TASK DESCRIPTION: You are asked to repeat the listing word for word and to leave out its pictures.

RECORDS TO USE:
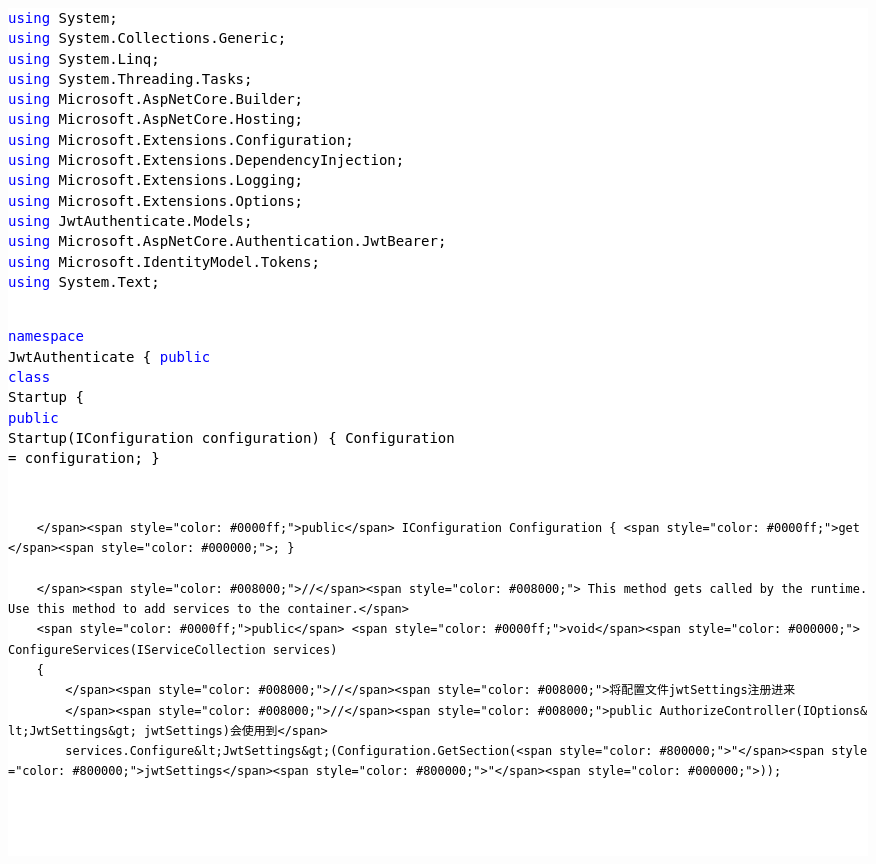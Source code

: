 <div id="cnblogs_code_open_8ff20c1f-99cb-4c64-a3d0-040477c55ed9" class="cnblogs_code_hide">
<pre><span style="color: #0000ff;">using</span><span style="color: #000000;"> System;
</span><span style="color: #0000ff;">using</span><span style="color: #000000;"> System.Collections.Generic;
</span><span style="color: #0000ff;">using</span><span style="color: #000000;"> System.Linq;
</span><span style="color: #0000ff;">using</span><span style="color: #000000;"> System.Threading.Tasks;
</span><span style="color: #0000ff;">using</span><span style="color: #000000;"> Microsoft.AspNetCore.Builder;
</span><span style="color: #0000ff;">using</span><span style="color: #000000;"> Microsoft.AspNetCore.Hosting;
</span><span style="color: #0000ff;">using</span><span style="color: #000000;"> Microsoft.Extensions.Configuration;
</span><span style="color: #0000ff;">using</span><span style="color: #000000;"> Microsoft.Extensions.DependencyInjection;
</span><span style="color: #0000ff;">using</span><span style="color: #000000;"> Microsoft.Extensions.Logging;
</span><span style="color: #0000ff;">using</span><span style="color: #000000;"> Microsoft.Extensions.Options;
</span><span style="color: #0000ff;">using</span><span style="color: #000000;"> JwtAuthenticate.Models;
</span><span style="color: #0000ff;">using</span><span style="color: #000000;"> Microsoft.AspNetCore.Authentication.JwtBearer;
</span><span style="color: #0000ff;">using</span><span style="color: #000000;"> Microsoft.IdentityModel.Tokens;
</span><span style="color: #0000ff;">using</span><span style="color: #000000;"> System.Text;

</span><span style="color: #0000ff;">namespace</span><span style="color: #000000;"> JwtAuthenticate
{
    </span><span style="color: #0000ff;">public</span> <span style="color: #0000ff;">class</span><span style="color: #000000;"> Startup
    {
        </span><span style="color: #0000ff;">public</span><span style="color: #000000;"> Startup(IConfiguration configuration)
        {
            Configuration </span>=<span style="color: #000000;"> configuration;
        }

        </span><span style="color: #0000ff;">public</span> IConfiguration Configuration { <span style="color: #0000ff;">get</span><span style="color: #000000;">; }

        </span><span style="color: #008000;">//</span><span style="color: #008000;"> This method gets called by the runtime. Use this method to add services to the container.</span>
        <span style="color: #0000ff;">public</span> <span style="color: #0000ff;">void</span><span style="color: #000000;"> ConfigureServices(IServiceCollection services)
        {
            </span><span style="color: #008000;">//</span><span style="color: #008000;">将配置文件jwtSettings注册进来
            </span><span style="color: #008000;">//</span><span style="color: #008000;">public AuthorizeController(IOptions&lt;JwtSettings&gt; jwtSettings)会使用到</span>
            services.Configure&lt;JwtSettings&gt;(Configuration.GetSection(<span style="color: #800000;">"</span><span style="color: #800000;">jwtSettings</span><span style="color: #800000;">"</span><span style="color: #000000;">));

REPLY:
Source code

: <div id="cnblogs_code_open_8ff20c1f-99cb-4c64-a3d0-040477c55ed9" class="cnblogs_code_hide">
<pre><span style="color: #0000ff;">using</span><span style="color: #000000;"> System;
</span><span style="color: #0000ff;">using</span><span style="color: #000000;"> System.Collections.Generic;
</span><span style="color: #0000ff;">using</span><span style="color: #000000;"> System.Linq;
</span><span style="color: #0000ff;">using</span><span style="color: #000000;"> System.Threading.Tasks;
</span><span style="color: #0000ff;">using</span><span style="color: #000000;"> Microsoft.AspNetCore.Builder;
</span><span style="color: #0000ff;">using</span><span style="color: #000000;"> Microsoft.AspNetCore.Hosting;
</span><span style="color: #0000ff;">using</span><span style="color: #000000;"> Microsoft.Extensions.Configuration;
</span><span style="color: #0000ff;">using</span><span style="color: #000000;"> Microsoft.Extensions.DependencyInjection;
</span><span style="color: #0000ff;">using</span><span style="color: #000000;"> Microsoft.Extensions.Logging;
</span><span style="color: #0000ff;">using</span><span style="color: #000000;"> Microsoft.Extensions.Options;
</span><span style="color: #0000ff;">using</span><span style="color: #000000;"> JwtAuthenticate.Models;
</span><span style="color: #0000ff;">using</span><span style="color: #000000;"> Microsoft.AspNetCore.Authentication.JwtBearer;
</span><span style="color: #0000ff;">using</span><span style="color: #000000;"> Microsoft.IdentityModel.Tokens;
</span><span style="color: #0000ff;">using</span><span style="color: #000000;"> System.Text;

</span><span style="color: #0000ff;">namespace</span><span style="color: #000000;"> JwtAuthenticate
{
    </span><span style="color: #0000ff;">public</span> <span style="color: #0000ff;">class</span><span style="color: #000000;"> Startup
    {
        </span><span style="color: #0000ff;">public</span><span style="color: #000000;"> Startup(IConfiguration configuration)
        {
            Configuration </span>=<span style="color: #000000;"> configuration;
        }

        </span><span style="color: #0000ff;">public</span> IConfiguration Configuration { <span style="color: #0000ff;">get</span><span style="color: #000000;">; }

        </span><span style="color: #008000;">//</span><span style="color: #008000;"> This method gets called by the runtime. Use this method to add services to the container.</span>
        <span style="color: #0000ff;">public</span> <span style="color: #0000ff;">void</span><span style="color: #000000;"> ConfigureServices(IServiceCollection services)
        {
            </span><span style="color: #008000;">//</span><span style="color: #008000;">将配置文件jwtSettings注册进来
            </span><span style="color: #008000;">//</span><span style="color: #008000;">public AuthorizeController(IOptions&lt;JwtSettings&gt; jwtSettings)会使用到</span>
            services.Configure&lt;JwtSettings&gt;(Configuration.GetSection(<span style="color: #800000;">"</span><span style="color: #800000;">jwtSettings</span><span style="color: #800000;">"</span><span style="color: #000000;">));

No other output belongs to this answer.